--- Record excerpts Enclosed Below ---

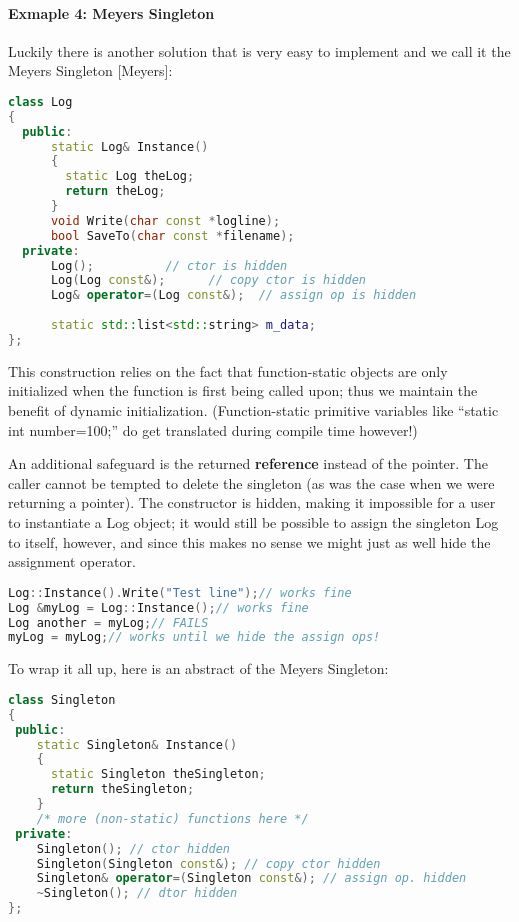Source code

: \documentclass{book}
\begin{document}
\paragraph{Exmaple 4: Meyers Singleton}

Luckily there is another solution that is very easy to implement and we call it the Meyers Singleton [Meyers]:
\begin{lstlisting}[caption={sample code 4: Meyers Singleton},language=C++]
class Log 
{
  public:
      static Log& Instance()
      {
        static Log theLog;
        return theLog;
      }
      void Write(char const *logline);
      bool SaveTo(char const *filename);
  private:
      Log();          // ctor is hidden
      Log(Log const&);      // copy ctor is hidden
      Log& operator=(Log const&);  // assign op is hidden
    
      static std::list<std::string> m_data;
};
\end{lstlisting}

This construction relies on the fact that function-static objects are only initialized when the function is first being called upon;
thus we maintain the benefit of dynamic initialization. (Function-static primitive variables like ``static int number=100;'' do get translated during compile time however!)

An additional safeguard is the returned \textbf{reference} instead of the pointer.
The caller cannot be tempted to delete the singleton (as was the case when we were returning a pointer).
The constructor is hidden, making it impossible for a user to instantiate a Log object; 
it would still be possible to assign the singleton Log to itself, however, and since this makes no sense we might just as well hide the assignment operator.

\begin{lstlisting}[caption={sample code 4: usage of Meyers Singleton},language=C++]
Log::Instance().Write("Test line");// works fine
Log &myLog = Log::Instance();// works fine
Log another = myLog;// FAILS
myLog = myLog;// works until we hide the assign ops!
\end{lstlisting}

To wrap it all up, here is an abstract of the Meyers Singleton:

\begin{lstlisting}[caption={sample code 4: abstract of Meyers Singleton},language=C++]
class Singleton 
{
 public:
    static Singleton& Instance() 
    {
      static Singleton theSingleton;
      return theSingleton;
    }
    /* more (non-static) functions here */
 private:
    Singleton(); // ctor hidden
    Singleton(Singleton const&); // copy ctor hidden
    Singleton& operator=(Singleton const&); // assign op. hidden
    ~Singleton(); // dtor hidden
};
\end{lstlisting}
\end{document}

--- End of Enclosed Record excerpts ---

### Action item
Say how many of the lines above include the word "char", giving the figure alone.

### Solution for this problem
2